While Gareth and Jenny were dating, they didn’t need anyone else. Since it meant spending time with jenny, Gareth had no problem giving up Wednesday night bible study with the guys. Jenny didn’t think twice about how little she talked to her mother and sister now that she was dating Gareth. Nor did she realize that when she talked to them, she always started her sentences with “Gareth this…” and “Gareth said this…” Without intending to, both had foolishly and selfishly cut themselves off form other relationships.
By its very definition, dating is about people focusing on each other. Unfortunately, in most cases the rest of the world fades into the background. If you’ve ever felt like a third wheel hanging out with two friends that are dating each other, you know how true this is.
Granted, of all dating’s problems this is the easiest to fix. Yet Christians still need to take it seriously. Why? First, because when we allow one relationship to crowd out others we lose perspective.
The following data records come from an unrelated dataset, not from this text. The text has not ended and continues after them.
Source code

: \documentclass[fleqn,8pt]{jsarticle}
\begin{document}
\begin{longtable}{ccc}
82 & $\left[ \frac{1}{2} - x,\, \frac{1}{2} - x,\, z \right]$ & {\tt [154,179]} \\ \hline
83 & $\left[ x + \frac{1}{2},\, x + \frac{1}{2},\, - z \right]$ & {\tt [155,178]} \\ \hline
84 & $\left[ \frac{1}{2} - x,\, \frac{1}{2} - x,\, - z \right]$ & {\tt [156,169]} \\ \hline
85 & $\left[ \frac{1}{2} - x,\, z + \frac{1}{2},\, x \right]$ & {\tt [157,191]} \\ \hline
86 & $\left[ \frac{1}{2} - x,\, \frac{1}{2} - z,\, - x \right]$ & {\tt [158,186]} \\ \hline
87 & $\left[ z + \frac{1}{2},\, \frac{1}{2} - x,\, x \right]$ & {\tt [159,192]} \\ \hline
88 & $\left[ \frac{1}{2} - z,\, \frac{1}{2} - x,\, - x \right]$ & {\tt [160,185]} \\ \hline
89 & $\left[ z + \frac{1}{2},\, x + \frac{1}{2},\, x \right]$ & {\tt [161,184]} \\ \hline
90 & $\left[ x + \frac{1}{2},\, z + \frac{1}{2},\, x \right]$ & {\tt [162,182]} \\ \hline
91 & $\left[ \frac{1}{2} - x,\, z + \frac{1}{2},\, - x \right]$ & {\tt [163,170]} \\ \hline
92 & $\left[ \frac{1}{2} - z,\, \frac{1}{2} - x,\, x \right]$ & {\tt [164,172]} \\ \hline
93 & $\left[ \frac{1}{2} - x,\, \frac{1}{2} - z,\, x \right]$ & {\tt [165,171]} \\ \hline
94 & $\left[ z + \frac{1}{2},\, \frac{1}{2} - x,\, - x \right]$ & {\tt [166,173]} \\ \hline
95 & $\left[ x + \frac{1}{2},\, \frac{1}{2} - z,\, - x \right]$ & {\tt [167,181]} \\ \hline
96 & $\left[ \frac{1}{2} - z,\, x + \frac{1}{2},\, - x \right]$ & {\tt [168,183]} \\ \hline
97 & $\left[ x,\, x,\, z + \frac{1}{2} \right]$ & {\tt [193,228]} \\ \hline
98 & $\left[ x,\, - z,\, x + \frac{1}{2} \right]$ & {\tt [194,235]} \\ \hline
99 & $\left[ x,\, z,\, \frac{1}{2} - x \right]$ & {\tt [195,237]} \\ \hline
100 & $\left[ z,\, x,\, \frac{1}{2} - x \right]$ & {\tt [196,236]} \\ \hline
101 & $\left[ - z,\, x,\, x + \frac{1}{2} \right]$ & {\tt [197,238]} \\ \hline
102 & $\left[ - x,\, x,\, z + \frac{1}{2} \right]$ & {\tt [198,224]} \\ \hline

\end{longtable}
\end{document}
In Proverbs 15:22 it says:
“Plans fail for lack of counsel, but with many advisors they succeed.”
if we make our decisions about life based solely on the influence of one relationship, we’ll probably make poor judgments.
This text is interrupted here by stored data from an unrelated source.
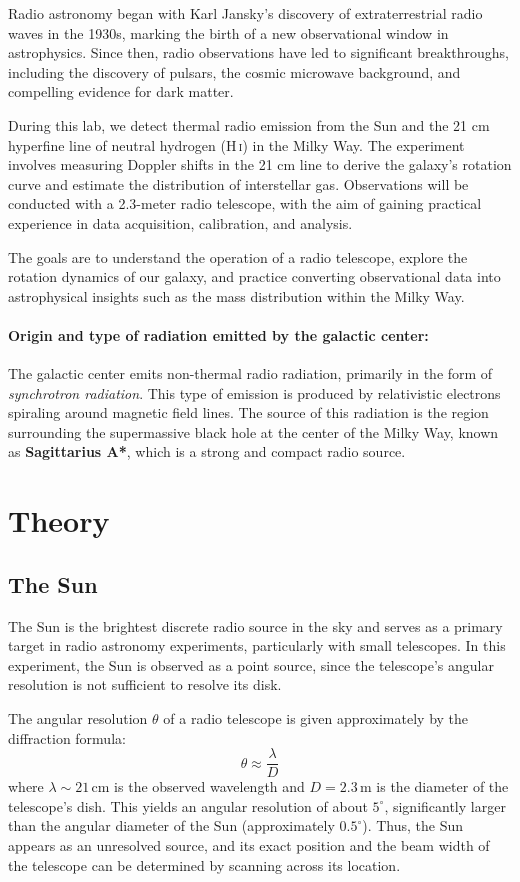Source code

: \documentclass[12pt,a4paper]{article}
\begin{document}
Radio astronomy began with Karl Jansky's discovery of extraterrestrial radio waves in the 1930s, marking the birth of a new observational window in astrophysics. Since then, radio observations have led to significant breakthroughs, including the discovery of pulsars, the cosmic microwave background, and compelling evidence for dark matter.

During this lab, we detect thermal radio emission from the Sun and the 21 cm hyperfine line of neutral hydrogen (H\,\textsc{i}) in the Milky Way. The experiment involves measuring Doppler shifts in the 21 cm line to derive the galaxy's rotation curve and estimate the distribution of interstellar gas. Observations will be conducted with a 2.3-meter radio telescope, with the aim of gaining practical experience in data acquisition, calibration, and analysis.

The goals are to understand the operation of a radio telescope, explore the rotation dynamics of our galaxy, and practice converting observational data into astrophysical insights such as the mass distribution within the Milky Way.

\paragraph{\textbf{Origin and type of radiation emitted by the galactic center:}}
The galactic center emits non-thermal radio radiation, primarily in the form of \textit{synchrotron radiation}. This type of emission is produced by relativistic electrons spiraling around magnetic field lines. The source of this radiation is the region surrounding the supermassive black hole at the center of the Milky Way, known as \textbf{Sagittarius A*}, which is a strong and compact radio source.

\section{Theory}
\label{sec:theory}
  \subsection{The Sun}
  The Sun is the brightest discrete radio source in the sky and serves as a primary target in radio astronomy experiments, particularly with small telescopes. In this experiment, the Sun is observed as a point source, since the telescope's angular resolution is not sufficient to resolve its disk.

The angular resolution $\theta$ of a radio telescope is given approximately by the diffraction formula:
\[
\theta \approx \frac{\lambda}{D}
\]
where $\lambda \sim 21\,\mathrm{cm}$ is the observed wavelength and $D = 2.3\,\mathrm{m}$ is the diameter of the telescope's dish. This yields an angular resolution of about $5^\circ$, significantly larger than the angular diameter of the Sun (approximately $0.5^\circ$). Thus, the Sun appears as an unresolved source, and its exact position and the beam width of the telescope can be determined by scanning across its location.
\end{document}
Of course we make the same mistake in any number of non-romantic relationships. But we face this problem more often in dating relationships because these relationships involve our heart and emotions. And because dating focuses on the plans of a couple, major issues related to family, marriage, and faith are likely at stake.
And if two people haven’t defined their level of commitment, they’re particularly at risk. You put yourself in a precarious position if you isolate yourself from the people who love and support you because you dive wholeheartedly into a relationship not grounded on commitment, in Passion and Purity, By: Elisabeth Elliot, she states, “Unless a man is prepared to ask a woman to be his wife, what right has he to claim her exclusive attention? Unless she has been asked to marry him, why would a sensible woman promise any other man her exclusive attention?” How many people end dating relationships only to find their ties to other friends severed?
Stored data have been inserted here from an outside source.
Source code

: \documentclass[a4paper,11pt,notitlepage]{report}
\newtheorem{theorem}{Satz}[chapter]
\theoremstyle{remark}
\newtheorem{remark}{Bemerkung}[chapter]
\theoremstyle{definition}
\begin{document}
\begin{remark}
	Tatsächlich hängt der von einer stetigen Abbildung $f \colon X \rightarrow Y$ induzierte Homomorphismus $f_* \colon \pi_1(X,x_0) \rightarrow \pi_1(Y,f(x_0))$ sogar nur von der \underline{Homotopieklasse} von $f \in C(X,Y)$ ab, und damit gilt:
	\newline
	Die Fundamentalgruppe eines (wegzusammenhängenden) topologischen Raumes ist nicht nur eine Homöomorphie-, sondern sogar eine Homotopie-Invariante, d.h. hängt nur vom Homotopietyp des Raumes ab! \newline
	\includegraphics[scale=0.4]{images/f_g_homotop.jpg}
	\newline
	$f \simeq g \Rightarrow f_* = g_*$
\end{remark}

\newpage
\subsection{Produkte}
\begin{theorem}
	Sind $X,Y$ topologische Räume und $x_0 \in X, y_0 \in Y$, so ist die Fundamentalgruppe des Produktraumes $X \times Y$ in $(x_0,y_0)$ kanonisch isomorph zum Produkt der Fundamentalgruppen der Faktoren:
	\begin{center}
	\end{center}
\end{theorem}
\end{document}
One of the saddest tendencies of dating is to distract young adults for their God given abilities and skills. Instead of equipping themselves with character, education and experience necessary to succeed in life, many allow themselves to be consumed by the present needs that dating emphasizes.
When Gareth and Jenny mutually decided to stop dating, they were surprised to find their other friendships in disrepair. It’s not that their other friends didn’t like them; they hardly knew them anymore. Neither had invested anytime or effort in maintaining these friendships while they concentrated on their dating relationship.